>>>

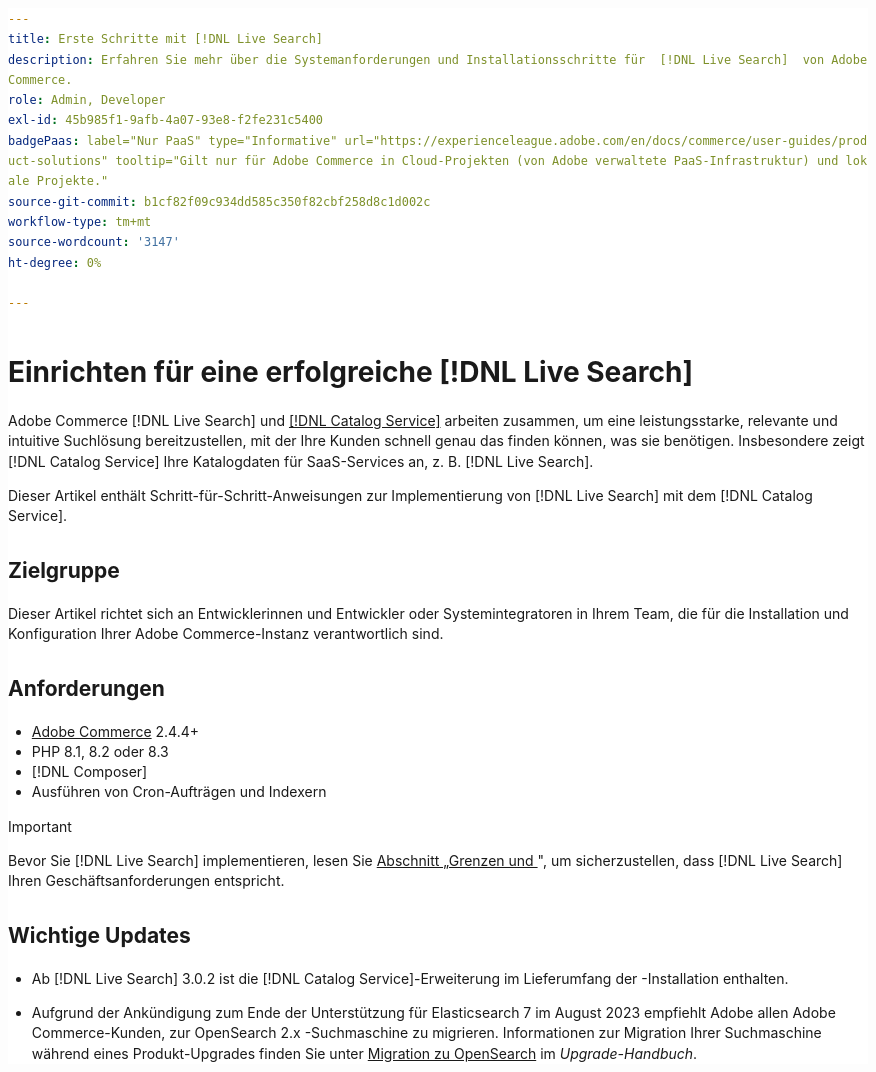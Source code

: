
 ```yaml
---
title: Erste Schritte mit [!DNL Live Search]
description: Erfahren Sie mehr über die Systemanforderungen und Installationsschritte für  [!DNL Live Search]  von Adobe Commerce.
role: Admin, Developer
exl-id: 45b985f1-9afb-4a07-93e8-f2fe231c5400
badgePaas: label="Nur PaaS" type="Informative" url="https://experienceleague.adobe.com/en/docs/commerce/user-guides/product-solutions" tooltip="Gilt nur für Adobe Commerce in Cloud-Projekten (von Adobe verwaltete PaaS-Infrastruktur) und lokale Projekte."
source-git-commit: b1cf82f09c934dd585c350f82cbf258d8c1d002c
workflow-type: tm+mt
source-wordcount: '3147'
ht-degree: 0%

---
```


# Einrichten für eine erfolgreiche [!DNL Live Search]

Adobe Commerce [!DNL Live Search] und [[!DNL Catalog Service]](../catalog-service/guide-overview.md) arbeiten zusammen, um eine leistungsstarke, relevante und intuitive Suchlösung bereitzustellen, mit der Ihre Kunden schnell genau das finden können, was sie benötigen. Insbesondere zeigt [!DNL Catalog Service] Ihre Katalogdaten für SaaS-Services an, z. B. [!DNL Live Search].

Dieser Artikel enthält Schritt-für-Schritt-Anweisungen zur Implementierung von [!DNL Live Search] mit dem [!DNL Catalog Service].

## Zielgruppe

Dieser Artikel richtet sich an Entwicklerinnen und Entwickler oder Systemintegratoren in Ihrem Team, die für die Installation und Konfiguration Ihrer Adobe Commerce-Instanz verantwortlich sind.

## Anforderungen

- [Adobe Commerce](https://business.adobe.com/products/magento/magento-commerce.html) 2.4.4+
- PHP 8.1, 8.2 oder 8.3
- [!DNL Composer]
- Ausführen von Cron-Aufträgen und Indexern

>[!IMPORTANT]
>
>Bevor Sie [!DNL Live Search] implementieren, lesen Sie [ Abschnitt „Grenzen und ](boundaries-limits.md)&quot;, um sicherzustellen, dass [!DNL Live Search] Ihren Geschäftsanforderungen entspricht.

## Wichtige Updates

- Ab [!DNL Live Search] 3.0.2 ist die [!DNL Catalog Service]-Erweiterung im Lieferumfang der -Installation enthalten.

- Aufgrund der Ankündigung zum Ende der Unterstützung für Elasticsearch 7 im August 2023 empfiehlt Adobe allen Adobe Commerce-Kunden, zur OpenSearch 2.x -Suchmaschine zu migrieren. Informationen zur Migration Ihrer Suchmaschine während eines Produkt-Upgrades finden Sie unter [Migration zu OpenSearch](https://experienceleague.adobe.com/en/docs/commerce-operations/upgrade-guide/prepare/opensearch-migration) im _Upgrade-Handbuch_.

<<<
>>>

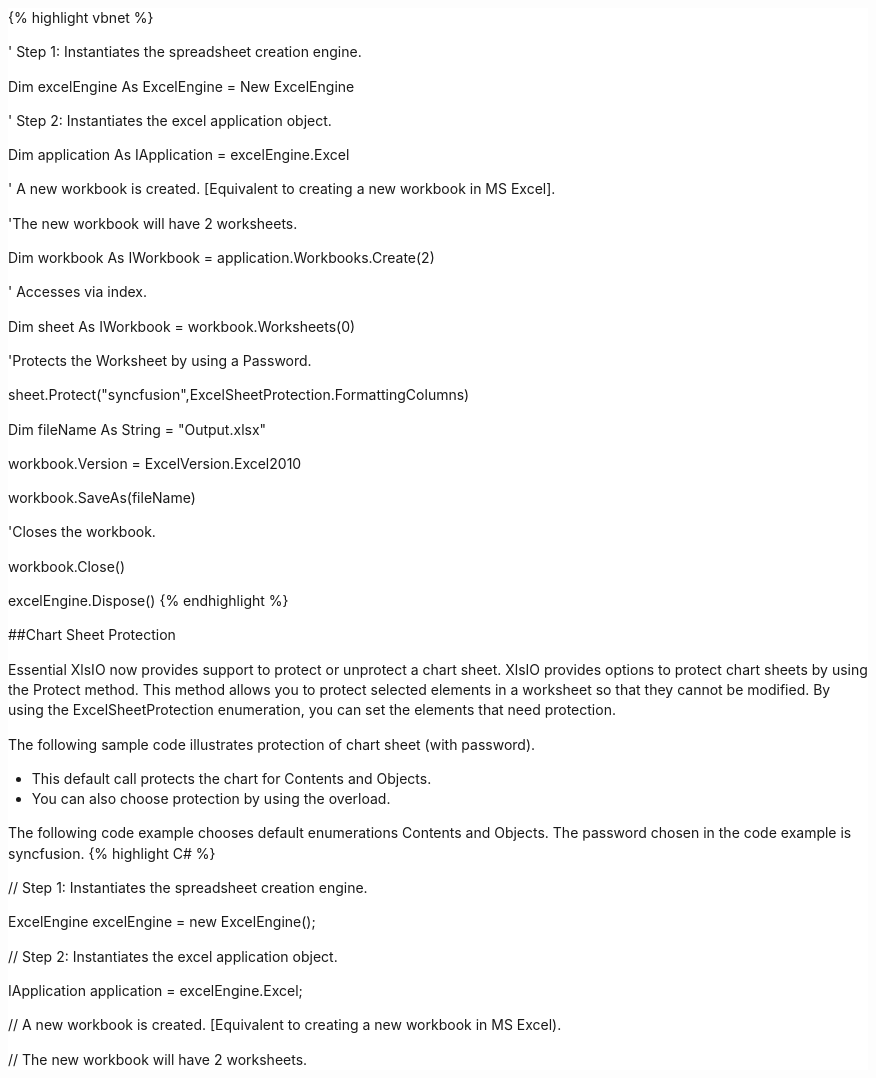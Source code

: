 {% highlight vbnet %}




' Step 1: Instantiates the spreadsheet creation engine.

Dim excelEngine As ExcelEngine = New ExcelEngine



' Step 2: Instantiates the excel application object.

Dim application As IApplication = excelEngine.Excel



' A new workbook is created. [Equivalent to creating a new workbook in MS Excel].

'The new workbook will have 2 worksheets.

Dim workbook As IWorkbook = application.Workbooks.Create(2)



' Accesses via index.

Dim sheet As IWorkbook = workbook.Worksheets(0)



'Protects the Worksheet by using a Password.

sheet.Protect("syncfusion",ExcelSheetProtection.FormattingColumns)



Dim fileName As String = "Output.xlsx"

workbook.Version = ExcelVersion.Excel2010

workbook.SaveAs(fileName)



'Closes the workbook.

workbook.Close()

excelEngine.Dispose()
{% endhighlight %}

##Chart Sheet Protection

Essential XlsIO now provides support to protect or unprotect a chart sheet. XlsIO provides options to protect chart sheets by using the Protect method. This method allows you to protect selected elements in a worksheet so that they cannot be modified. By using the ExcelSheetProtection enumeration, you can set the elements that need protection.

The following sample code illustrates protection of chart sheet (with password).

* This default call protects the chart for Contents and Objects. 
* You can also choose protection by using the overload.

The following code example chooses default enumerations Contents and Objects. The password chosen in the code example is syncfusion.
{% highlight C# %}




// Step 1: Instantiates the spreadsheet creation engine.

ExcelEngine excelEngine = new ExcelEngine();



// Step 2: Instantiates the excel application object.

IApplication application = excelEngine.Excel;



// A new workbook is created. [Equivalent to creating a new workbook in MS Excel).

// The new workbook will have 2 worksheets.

<<<

Show all lines above that contain "experienceleague".

badgePaas: label="Nur PaaS" type="Informative" url="https://experienceleague.adobe.com/en/docs/commerce/user-guides/product-solutions" tooltip="Gilt nur für Adobe Commerce in Cloud-Projekten (von Adobe verwaltete PaaS-Infrastruktur) und lokale Projekte."
- Aufgrund der Ankündigung zum Ende der Unterstützung für Elasticsearch 7 im August 2023 empfiehlt Adobe allen Adobe Commerce-Kunden, zur OpenSearch 2.x -Suchmaschine zu migrieren. Informationen zur Migration Ihrer Suchmaschine während eines Produkt-Upgrades finden Sie unter [Migration zu OpenSearch](https://experienceleague.adobe.com/en/docs/commerce-operations/upgrade-guide/prepare/opensearch-migration) im _Upgrade-Handbuch_.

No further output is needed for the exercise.